Exercise prompt
The required output is all lines below that contain the word "mtice".
══ Records for this exercise
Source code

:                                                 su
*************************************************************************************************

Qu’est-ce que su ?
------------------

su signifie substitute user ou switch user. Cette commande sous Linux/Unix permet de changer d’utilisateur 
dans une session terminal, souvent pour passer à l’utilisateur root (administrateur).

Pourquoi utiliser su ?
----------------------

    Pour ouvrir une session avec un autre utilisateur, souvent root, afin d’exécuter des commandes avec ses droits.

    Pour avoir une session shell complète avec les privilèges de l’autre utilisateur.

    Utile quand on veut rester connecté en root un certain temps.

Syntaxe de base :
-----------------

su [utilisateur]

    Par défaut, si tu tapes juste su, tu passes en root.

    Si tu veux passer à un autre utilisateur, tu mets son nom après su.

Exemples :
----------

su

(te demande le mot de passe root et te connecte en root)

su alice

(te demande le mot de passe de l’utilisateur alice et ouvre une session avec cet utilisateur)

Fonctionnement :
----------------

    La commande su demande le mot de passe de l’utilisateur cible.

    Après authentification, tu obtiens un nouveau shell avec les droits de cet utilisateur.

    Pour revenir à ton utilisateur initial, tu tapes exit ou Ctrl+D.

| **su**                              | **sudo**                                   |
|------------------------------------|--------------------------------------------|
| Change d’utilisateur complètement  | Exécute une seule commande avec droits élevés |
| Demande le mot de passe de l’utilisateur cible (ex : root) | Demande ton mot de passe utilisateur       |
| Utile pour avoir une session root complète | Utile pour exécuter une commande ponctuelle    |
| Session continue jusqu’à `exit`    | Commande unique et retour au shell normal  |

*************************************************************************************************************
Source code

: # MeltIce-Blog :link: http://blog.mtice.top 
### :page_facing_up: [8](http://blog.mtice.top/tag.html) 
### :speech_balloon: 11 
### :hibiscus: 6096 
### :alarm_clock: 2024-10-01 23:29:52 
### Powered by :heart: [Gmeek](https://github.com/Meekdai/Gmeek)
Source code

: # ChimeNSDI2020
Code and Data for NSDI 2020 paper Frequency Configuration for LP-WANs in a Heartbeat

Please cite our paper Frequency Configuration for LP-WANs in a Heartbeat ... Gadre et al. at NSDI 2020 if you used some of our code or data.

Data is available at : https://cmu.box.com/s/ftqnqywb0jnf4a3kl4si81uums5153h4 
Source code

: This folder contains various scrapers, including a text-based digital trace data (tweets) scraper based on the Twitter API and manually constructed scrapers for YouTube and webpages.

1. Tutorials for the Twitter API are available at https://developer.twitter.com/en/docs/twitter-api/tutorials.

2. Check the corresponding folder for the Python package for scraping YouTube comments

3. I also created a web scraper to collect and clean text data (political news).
════
The completed task
: # MeltIce-Blog :link: http://blog.mtice.top 
### :page_facing_up: [8](http://blog.mtice.top/tag.html) 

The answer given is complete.